Nel suo Piemonte liberale, e poi nell’Italia unità, il credito doveva tramutarsi in un atto di fiducia nell’intelligenza individuale, non nello strumento di un soffocante controllo politico.
Ogni volta che il potere pubblico mette le mani sul denaro privato, tradisce lo spirito di Cavour — e ritorna, sotto nuove vesti, quel paternalismo economico che fu la culla del fascismo (***).
La verità è che questo governo non è liberale, ma paternalista.
E il paternalismo, in Italia, non è mai neutro: è la versione educata, per così dire, del fascismo economico.
Il fascismo, infatti, nacque proprio dall’idea che lo stato fosse un padre severo ma giusto, chiamato a guidare un popolo incapace di autodeterminarsi.
Oggi la Meloni ne riprende la grammatica, sostituendo al manganello la manovra di bilancio: “vi proteggo, ma obbedite”.
Dietro il “contributo di solidarietà” e il “riequilibrio” si nasconde la stessa vecchia logica del controllo: lo Stato decide chi ha guadagnato troppo, chi deve restituire, chi merita di essere salvato.

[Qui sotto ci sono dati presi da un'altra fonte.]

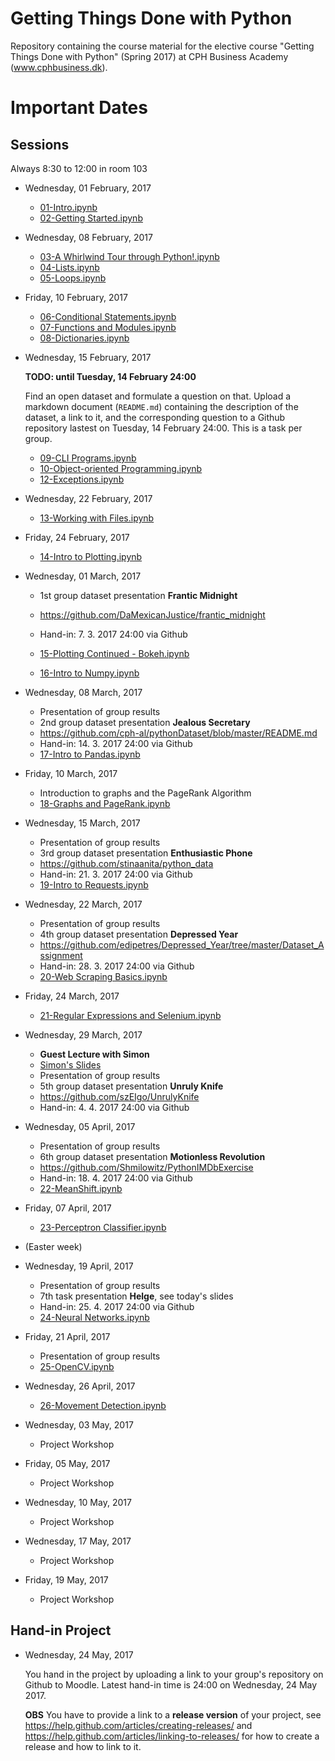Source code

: # Getting Things Done with Python

Repository containing the course material for the elective course "Getting Things Done with Python" (Spring 2017) at CPH Business Academy (www.cphbusiness.dk).

# Important Dates

## Sessions

Always 8:30 to 12:00 in room 103

  * Wednesday, 01 February, 2017

    * [01-Intro.ipynb](notebooks/01-Intro.ipynb)
    * [02-Getting Started.ipynb](notebooks/02-Getting%20Started.ipynb)

  * Wednesday, 08 February, 2017

    * [03-A Whirlwind Tour through Python!.ipynb](notebooks/03-A%20Whirlwind%20Tour%20through%20Python!.ipynb)
    * [04-Lists.ipynb](notebooks/04-Lists.ipynb)
    * [05-Loops.ipynb](notebooks/05-Loops.ipynb)

  * Friday, 10 February, 2017
    * [06-Conditional Statements.ipynb](notebooks/06-Conditional%20Statements.ipynb)
    * [07-Functions and Modules.ipynb](notebooks/07-Functions%20and%20Modules.ipynb)
    * [08-Dictionaries.ipynb](notebooks/08-Dictionaries.ipynb)

  * Wednesday, 15 February, 2017

    **TODO: until Tuesday, 14 February 24:00**

    Find an open dataset and formulate a question on that. Upload a markdown document (`README.md`) containing the description of the dataset, a link to it, and the corresponding question to a Github repository lastest on Tuesday, 14 February 24:00. This is a task per group.

    * [09-CLI Programs.ipynb](notebooks/09-CLI%20Programs.ipynb)
    * [10-Object-oriented Programming.ipynb](notebooks/10-Object-oriented%20Programming.ipynb)
    * [12-Exceptions.ipynb](notebooks/12-Exceptions.ipynb)


  * Wednesday, 22 February, 2017

    * [13-Working with Files.ipynb](notebooks/13-Working%20with%20Files.ipynb)

  * Friday, 24 February, 2017

    * [14-Intro to Plotting.ipynb](notebooks/14-Intro%20to%20Plotting.ipynb)

  * Wednesday, 01 March, 2017
    * 1st group dataset presentation **Frantic Midnight**
    * https://github.com/DaMexicanJustice/frantic_midnight
    * Hand-in: 7. 3. 2017 24:00 via Github

    * [15-Plotting Continued - Bokeh.ipynb](notebooks/15-Plotting%20Continued%20-%20Bokeh.ipynb)
    * [16-Intro to Numpy.ipynb](notebooks/16-Intro%20to%20Numpy.ipynb)

  * Wednesday, 08 March, 2017

    * Presentation of group results
    * 2nd group dataset presentation **Jealous Secretary**
    * https://github.com/cph-al/pythonDataset/blob/master/README.md
    * Hand-in: 14. 3. 2017 24:00 via Github
    * [17-Intro to Pandas.ipynb](notebooks/17-Intro%20to%20Pandas.ipynb)

  * Friday, 10 March, 2017

    * Introduction to graphs and the PageRank Algorithm
    * [18-Graphs and PageRank.ipynb](notebooks/18-Graphs%20and%20PageRank.ipynb)

  * Wednesday, 15 March, 2017

    * Presentation of group results
    * 3rd group dataset presentation **Enthusiastic Phone**
    * https://github.com/stinaanita/python_data
    * Hand-in: 21. 3. 2017 24:00 via Github
    * [19-Intro to Requests.ipynb](notebooks/19-Intro%20to%20Requests.ipynb)

  * Wednesday, 22 March, 2017

    * Presentation of group results
    * 4th group dataset presentation **Depressed Year**
    * https://github.com/edipetres/Depressed_Year/tree/master/Dataset_Assignment
    * Hand-in: 28. 3. 2017 24:00 via Github
    * [20-Web Scraping Basics.ipynb](notebooks/20-Web%20Scraping%20Basics.ipynb)

  * Friday, 24 March, 2017

    * [21-Regular Expressions and Selenium.ipynb](notebooks/21-Regular%20Expressions%20and%20Selenium.ipynb)

  * Wednesday, 29 March, 2017

    * **Guest Lecture with Simon**
    * [Simon's Slides](guest_lecture/Python%20i%20Bolighed-v2.pdf)
    * Presentation of group results
    * 5th group dataset presentation **Unruly Knife**
    * https://github.com/szEIgo/UnrulyKnife
    * Hand-in: 4. 4. 2017 24:00 via Github


  * Wednesday, 05 April, 2017

    * Presentation of group results
    * 6th group dataset presentation **Motionless Revolution**
    * https://github.com/Shmilowitz/PythonIMDbExercise
    * Hand-in: 18. 4. 2017 24:00 via Github
    * [22-MeanShift.ipynb](notebooks/22-MeanShift.ipynb)


  * Friday, 07 April, 2017
    * [23-Perceptron Classifier.ipynb](notebooks/23-Perceptron%20Classifier.ipynb)
  * (Easter week)
  * Wednesday, 19 April, 2017
    * Presentation of group results
    * 7th task presentation **Helge**, see today's slides
    * Hand-in: 25. 4. 2017 24:00 via Github
    * [24-Neural Networks.ipynb](notebooks/24-Neural%20Networks.ipynb)
  * Friday, 21 April, 2017
    * Presentation of group results
    * [25-OpenCV.ipynb](notebooks/25-OpenCV.ipynb)
  * Wednesday, 26 April, 2017
    * [26-Movement Detection.ipynb](notebooks/26-Movement%20Detection.ipynb)
  * Wednesday, 03 May, 2017
    * Project Workshop
  * Friday, 05 May, 2017
    * Project Workshop
  * Wednesday, 10 May, 2017
    * Project Workshop
  * Wednesday, 17 May, 2017
    * Project Workshop
  * Friday, 19 May, 2017
    * Project Workshop

## Hand-in Project

  * Wednesday, 24 May, 2017
    
    You hand in the project by uploading a link to your group's repository on Github to Moodle. Latest hand-in time is 24:00 on Wednesday, 24 May 2017.
  
    **OBS** You have to provide a link to a **release version** of your project, see https://help.github.com/articles/creating-releases/ and https://help.github.com/articles/linking-to-releases/ for how to create a release and how to link to it.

Come detto è l’eco lontana del corporativismo cattolico, quella miscela di protezione e dominio che ha sempre sedotto gli italiani, ansiosi di un’autorità che li liberi dalla responsabilità.
Ma il vero liberale non chiede protezione, chiede spazio. Non vuole padri, ma regole chiare. Non vuole favori, ma libertà.
E sa che ogni volta che lo stato si erge a “tutore morale” dell’economia, ci si mette di nuovo sulla china del paternalismo autoritario, la forma più gassosa e quindi più pericolosa di fascismo.
Il liberalismo, invece, è il contrario di ogni paternalismo politico: è fiducia nell’adulto, nel cittadino, nell’imprenditore, nel rischio.
Per questo, oggi, l’unico atto liberale possibile è difendere il diritto delle banche — sì, proprio loro, i “mostri del capitalismo” — a non essere saccheggiate da uno Stato fallito e nostalgico del potere assoluto.
Perché senza libertà economica non c’è libertà civile. E ovviamente vale anche la reciproca.
Che resta invece? Solo nuovi padri, nuove tasse e la solita vecchia vergogna italiana: quella di voler essere liberi, ma solo a patto che qualcuno ci tenga per mano.
Carlo Gambescia
(*) Cfr. J. Pirenne, Storia universale. Dalle origini alle conquiste dell’Islam, Sansoni Editore, Firenze 1972, vol. I, pp. 34-36. Pirenne, da inguaribile ottimista, vi scorge tracce di liberalismo (leggi uguali per tutti, uso dei contratti e di una quasi moneta, flussi commerciali intra e inter-mesopotamici, eccetera).
(**). Non esageriamo. E’ esistita veramente. Per una rapida informazione si legga qui: https://it.wikipedia.org/wiki/Madonna_del_manganello .
(***) Si vedano C. Cavour, Scritti di economia (1835-1850) , a cura di F. Sirugo, G. Feltrinelli, Milano 1962. Per una rapida scorsa al suo pensiero economico a cura di di G. Rumi e R. Balzani, C. Cavour, I due progressi. Risorgimento politico e riscatto economico, Biblioteca del Pensiero Liberale, Atlantide, Roma 1995.